===== Provided data =====

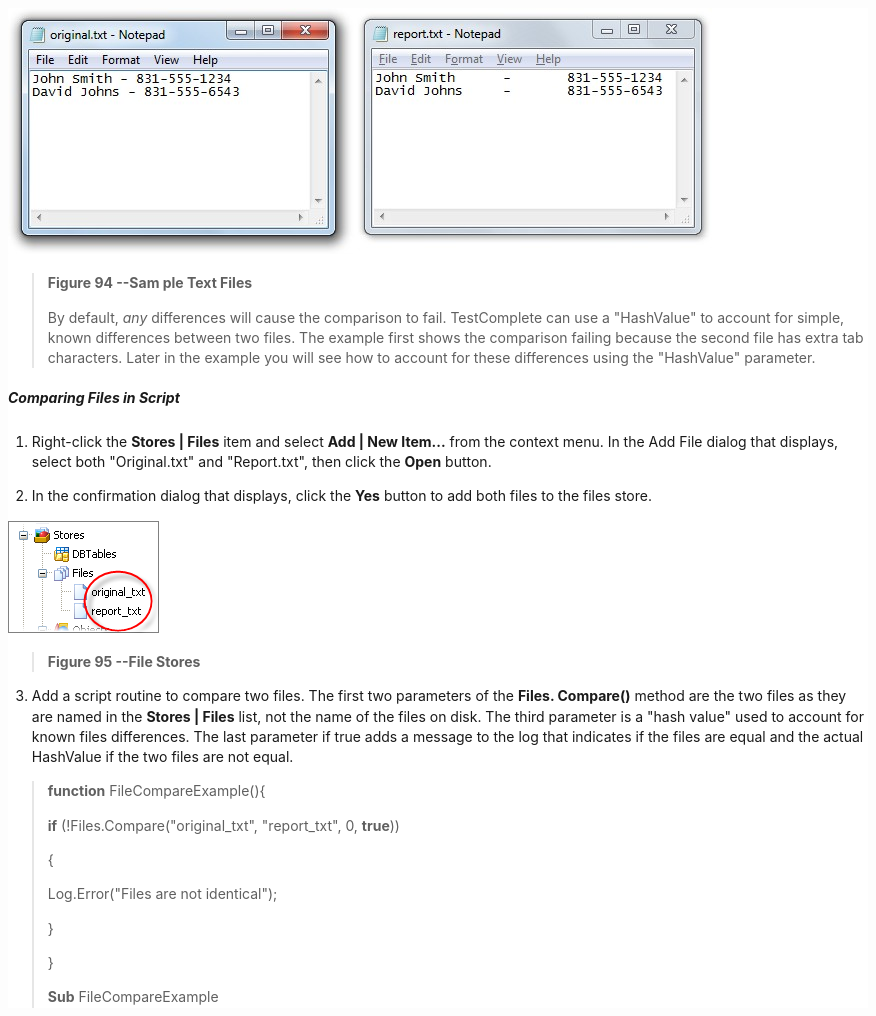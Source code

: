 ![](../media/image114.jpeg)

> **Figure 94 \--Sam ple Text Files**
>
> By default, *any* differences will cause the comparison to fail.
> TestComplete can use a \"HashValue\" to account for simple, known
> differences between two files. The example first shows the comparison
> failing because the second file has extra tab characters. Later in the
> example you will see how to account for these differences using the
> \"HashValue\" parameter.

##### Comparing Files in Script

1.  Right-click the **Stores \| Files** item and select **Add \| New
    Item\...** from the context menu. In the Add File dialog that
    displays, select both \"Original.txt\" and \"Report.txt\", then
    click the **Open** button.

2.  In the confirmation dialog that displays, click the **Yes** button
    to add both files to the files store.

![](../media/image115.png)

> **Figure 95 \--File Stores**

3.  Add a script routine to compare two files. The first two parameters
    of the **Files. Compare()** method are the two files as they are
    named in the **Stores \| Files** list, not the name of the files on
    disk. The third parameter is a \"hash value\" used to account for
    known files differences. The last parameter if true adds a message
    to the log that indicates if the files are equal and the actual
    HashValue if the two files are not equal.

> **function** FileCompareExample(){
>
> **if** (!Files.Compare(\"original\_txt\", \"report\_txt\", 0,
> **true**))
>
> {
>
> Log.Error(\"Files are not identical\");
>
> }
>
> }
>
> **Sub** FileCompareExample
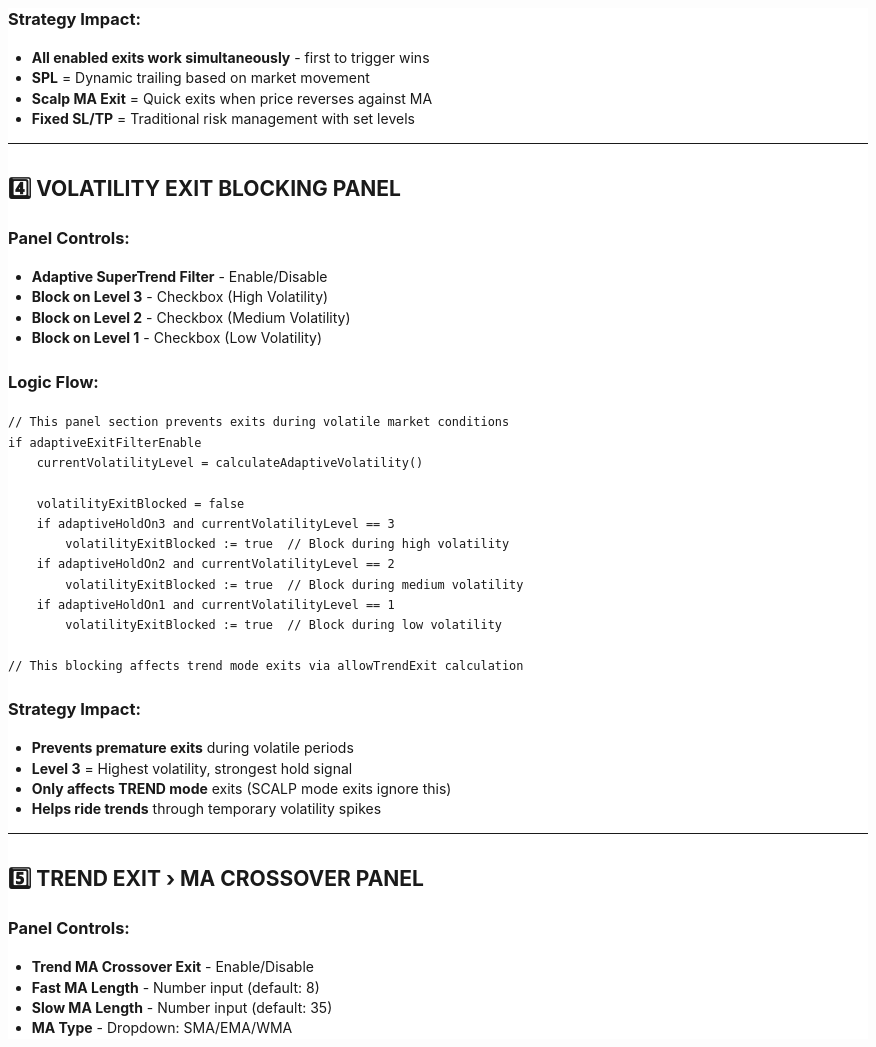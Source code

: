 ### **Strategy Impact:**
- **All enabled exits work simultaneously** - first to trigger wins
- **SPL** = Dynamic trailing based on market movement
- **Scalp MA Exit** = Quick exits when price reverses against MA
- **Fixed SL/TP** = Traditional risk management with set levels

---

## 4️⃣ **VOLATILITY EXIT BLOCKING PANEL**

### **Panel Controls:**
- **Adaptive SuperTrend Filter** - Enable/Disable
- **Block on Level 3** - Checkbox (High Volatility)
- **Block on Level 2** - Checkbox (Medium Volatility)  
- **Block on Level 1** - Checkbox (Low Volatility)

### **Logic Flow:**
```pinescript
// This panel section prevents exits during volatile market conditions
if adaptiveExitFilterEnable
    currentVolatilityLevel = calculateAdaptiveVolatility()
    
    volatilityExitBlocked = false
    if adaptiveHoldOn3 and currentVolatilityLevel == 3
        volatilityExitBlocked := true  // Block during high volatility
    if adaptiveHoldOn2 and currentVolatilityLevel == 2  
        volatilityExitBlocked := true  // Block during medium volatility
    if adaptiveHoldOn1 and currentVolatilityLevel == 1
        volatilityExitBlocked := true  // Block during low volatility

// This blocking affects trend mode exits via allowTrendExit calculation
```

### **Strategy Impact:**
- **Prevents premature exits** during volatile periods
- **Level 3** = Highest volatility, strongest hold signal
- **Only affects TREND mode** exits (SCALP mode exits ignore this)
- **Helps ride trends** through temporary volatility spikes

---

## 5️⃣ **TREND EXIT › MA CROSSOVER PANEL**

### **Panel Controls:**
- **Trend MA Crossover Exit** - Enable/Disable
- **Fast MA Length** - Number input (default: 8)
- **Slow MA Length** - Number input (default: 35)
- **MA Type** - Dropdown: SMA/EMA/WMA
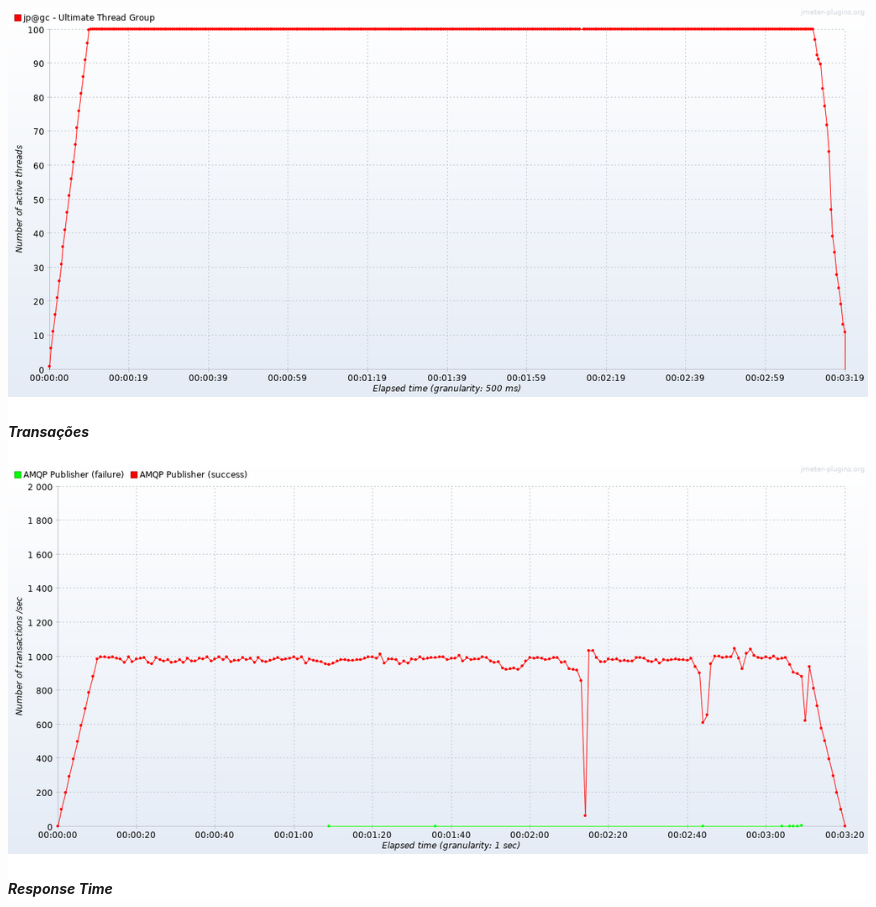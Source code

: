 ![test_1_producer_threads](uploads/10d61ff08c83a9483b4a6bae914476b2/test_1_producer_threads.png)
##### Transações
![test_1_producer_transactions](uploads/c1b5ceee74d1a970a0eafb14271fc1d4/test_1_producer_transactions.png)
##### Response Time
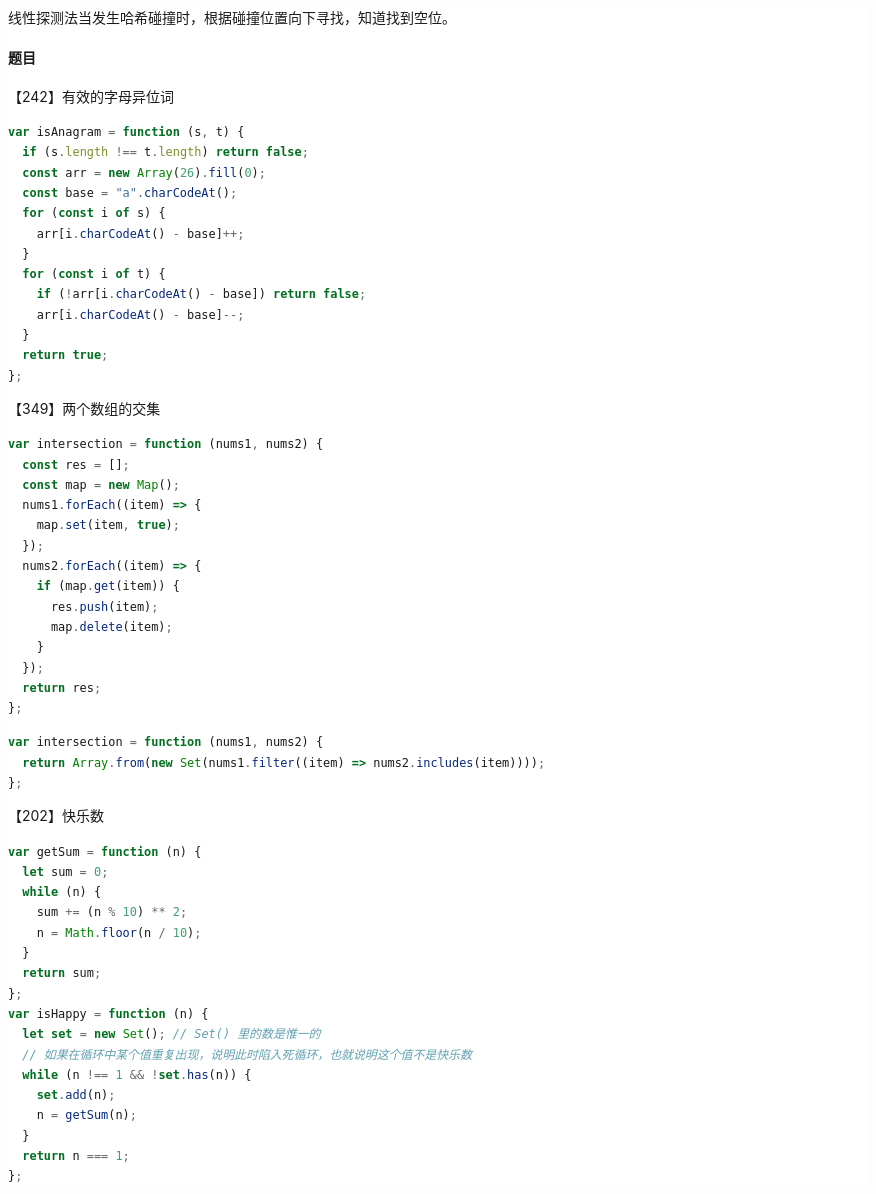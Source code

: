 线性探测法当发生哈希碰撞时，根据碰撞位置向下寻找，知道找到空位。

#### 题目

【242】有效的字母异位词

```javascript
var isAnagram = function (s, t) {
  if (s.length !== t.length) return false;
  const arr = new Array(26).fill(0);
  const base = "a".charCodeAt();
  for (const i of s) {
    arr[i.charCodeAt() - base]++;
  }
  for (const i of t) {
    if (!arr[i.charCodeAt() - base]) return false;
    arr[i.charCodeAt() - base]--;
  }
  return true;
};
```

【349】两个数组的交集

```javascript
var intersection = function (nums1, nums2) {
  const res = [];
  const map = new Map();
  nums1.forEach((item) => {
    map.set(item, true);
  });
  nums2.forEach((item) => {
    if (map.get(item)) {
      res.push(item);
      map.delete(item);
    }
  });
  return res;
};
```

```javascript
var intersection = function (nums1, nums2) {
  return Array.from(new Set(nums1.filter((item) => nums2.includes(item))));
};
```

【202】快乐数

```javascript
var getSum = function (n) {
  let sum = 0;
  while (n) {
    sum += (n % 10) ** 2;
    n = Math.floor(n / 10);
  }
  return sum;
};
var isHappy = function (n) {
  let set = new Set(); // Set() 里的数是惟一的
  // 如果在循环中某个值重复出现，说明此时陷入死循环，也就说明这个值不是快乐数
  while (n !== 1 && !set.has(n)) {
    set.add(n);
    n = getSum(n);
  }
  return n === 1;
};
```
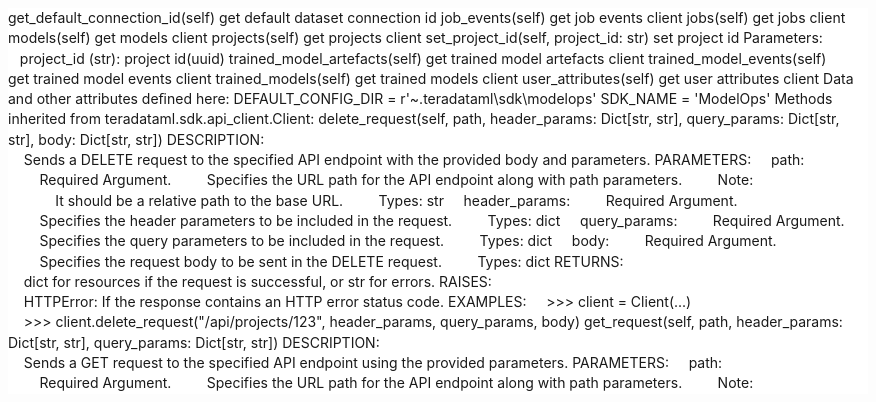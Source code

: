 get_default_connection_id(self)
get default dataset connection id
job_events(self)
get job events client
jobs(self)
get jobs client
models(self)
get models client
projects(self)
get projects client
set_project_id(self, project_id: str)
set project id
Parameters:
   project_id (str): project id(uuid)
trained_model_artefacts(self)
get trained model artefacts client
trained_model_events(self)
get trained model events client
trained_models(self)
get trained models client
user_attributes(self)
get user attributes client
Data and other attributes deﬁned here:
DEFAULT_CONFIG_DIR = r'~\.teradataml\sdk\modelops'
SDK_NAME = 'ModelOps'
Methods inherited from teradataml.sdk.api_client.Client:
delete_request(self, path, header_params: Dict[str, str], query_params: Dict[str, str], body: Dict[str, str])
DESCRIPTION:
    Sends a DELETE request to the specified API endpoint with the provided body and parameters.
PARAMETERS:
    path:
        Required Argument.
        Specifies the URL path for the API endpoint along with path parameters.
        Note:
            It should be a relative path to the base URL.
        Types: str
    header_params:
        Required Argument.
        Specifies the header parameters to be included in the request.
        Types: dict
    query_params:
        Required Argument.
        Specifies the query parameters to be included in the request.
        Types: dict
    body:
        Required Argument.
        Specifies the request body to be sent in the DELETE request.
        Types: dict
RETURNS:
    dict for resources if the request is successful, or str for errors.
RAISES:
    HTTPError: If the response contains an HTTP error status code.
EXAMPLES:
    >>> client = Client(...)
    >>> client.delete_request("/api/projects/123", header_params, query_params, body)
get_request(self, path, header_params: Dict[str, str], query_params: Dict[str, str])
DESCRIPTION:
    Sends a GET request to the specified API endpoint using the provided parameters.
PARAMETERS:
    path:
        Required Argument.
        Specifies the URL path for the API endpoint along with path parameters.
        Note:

=====

--- Exercise objective ---
Where in the records does the word "exits" appear? Copy each line that holds it.

--- Response ---
- **All enabled exits work simultaneously** - first to trigger wins
- **Scalp MA Exit** = Quick exits when price reverses against MA
// This panel section prevents exits during volatile market conditions
// This blocking affects trend mode exits via allowTrendExit calculation
- **Prevents premature exits** during volatile periods
- **Only affects TREND mode** exits (SCALP mode exits ignore this)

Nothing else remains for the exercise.